Saved data entries:
▼

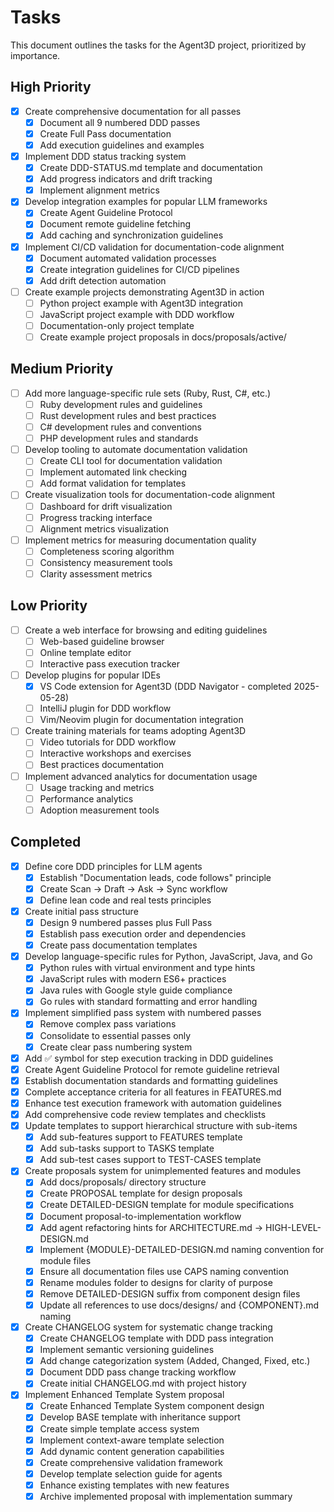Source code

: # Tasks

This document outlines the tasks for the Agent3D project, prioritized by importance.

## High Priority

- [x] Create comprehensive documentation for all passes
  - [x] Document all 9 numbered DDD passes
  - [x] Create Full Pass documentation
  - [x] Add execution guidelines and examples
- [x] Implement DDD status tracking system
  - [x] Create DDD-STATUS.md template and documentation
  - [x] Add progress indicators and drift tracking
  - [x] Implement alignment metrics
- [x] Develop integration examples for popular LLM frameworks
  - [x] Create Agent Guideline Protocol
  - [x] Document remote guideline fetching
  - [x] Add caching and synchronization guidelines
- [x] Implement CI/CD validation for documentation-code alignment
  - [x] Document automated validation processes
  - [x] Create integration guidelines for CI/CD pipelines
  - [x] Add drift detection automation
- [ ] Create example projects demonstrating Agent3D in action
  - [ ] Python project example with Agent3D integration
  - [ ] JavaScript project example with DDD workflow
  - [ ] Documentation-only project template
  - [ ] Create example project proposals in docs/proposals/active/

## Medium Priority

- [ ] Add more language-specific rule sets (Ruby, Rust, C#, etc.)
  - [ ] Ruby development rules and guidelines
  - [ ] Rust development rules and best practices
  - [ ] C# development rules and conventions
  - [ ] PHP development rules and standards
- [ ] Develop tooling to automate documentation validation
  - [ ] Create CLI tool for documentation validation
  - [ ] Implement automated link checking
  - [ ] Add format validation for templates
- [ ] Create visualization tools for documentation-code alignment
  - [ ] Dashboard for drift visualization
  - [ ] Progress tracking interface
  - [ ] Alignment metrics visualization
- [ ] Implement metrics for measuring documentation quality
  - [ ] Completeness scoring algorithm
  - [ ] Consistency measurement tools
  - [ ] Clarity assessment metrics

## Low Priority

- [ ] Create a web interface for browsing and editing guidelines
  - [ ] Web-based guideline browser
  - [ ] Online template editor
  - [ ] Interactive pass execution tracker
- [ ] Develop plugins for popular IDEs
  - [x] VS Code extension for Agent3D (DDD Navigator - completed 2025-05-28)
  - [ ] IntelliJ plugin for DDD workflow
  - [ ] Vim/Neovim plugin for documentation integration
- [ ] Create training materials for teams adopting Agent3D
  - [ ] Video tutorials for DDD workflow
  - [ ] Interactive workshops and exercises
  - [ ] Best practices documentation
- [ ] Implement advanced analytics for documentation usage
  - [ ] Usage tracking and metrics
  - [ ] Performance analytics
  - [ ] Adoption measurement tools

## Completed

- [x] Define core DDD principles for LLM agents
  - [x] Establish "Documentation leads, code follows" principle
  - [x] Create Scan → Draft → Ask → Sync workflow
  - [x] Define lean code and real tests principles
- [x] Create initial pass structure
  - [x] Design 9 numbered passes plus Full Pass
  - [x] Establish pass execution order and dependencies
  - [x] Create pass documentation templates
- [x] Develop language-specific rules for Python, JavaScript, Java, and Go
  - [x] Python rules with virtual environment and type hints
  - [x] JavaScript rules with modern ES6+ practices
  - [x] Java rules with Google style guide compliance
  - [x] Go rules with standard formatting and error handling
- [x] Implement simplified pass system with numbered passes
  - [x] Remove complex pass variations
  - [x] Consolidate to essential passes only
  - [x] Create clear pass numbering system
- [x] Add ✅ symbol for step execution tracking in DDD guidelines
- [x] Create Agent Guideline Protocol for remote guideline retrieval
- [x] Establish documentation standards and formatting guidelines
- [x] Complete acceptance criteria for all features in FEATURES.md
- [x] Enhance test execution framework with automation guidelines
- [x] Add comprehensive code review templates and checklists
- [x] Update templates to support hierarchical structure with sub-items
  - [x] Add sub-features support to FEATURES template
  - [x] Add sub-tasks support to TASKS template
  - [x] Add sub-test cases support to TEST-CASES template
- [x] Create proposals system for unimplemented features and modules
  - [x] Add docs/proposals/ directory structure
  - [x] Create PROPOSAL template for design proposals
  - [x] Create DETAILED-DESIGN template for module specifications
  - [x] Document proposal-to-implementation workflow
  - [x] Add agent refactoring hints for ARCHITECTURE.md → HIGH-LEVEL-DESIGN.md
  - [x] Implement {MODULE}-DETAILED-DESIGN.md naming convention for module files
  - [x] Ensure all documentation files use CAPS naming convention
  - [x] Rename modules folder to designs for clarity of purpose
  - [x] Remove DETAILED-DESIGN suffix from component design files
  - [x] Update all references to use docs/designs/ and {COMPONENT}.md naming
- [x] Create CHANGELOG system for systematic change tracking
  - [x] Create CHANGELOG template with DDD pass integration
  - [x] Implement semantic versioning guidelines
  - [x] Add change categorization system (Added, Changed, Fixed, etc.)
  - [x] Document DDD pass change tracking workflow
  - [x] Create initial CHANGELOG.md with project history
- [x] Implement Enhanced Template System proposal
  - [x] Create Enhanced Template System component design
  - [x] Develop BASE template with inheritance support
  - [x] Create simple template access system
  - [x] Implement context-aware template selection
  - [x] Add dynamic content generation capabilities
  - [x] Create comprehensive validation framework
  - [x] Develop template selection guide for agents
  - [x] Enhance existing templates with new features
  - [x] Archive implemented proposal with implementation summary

▲
▼

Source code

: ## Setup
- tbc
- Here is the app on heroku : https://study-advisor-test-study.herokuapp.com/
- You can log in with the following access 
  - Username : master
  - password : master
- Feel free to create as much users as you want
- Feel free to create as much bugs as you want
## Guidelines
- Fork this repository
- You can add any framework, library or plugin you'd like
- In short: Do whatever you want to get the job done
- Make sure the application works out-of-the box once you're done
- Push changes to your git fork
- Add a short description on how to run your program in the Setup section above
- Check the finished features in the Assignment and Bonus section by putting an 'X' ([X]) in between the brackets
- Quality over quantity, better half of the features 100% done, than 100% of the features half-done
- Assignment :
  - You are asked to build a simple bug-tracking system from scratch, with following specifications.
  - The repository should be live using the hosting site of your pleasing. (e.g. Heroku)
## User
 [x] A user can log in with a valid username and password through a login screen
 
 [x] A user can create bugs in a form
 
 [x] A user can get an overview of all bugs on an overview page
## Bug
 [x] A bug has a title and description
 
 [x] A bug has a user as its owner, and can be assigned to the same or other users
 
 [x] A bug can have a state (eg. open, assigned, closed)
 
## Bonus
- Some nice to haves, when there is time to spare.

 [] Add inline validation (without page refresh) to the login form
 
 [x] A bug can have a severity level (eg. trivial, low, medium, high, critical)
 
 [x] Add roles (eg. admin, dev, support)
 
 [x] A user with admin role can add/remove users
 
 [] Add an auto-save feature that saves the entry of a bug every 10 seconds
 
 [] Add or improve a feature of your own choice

▲

Exercise prompt: Look through the records for the word "Ruby". Every line that has it should be copied.

Reply:
- [ ] Add more language-specific rule sets (Ruby, Rust, C#, etc.)
  - [ ] Ruby development rules and guidelines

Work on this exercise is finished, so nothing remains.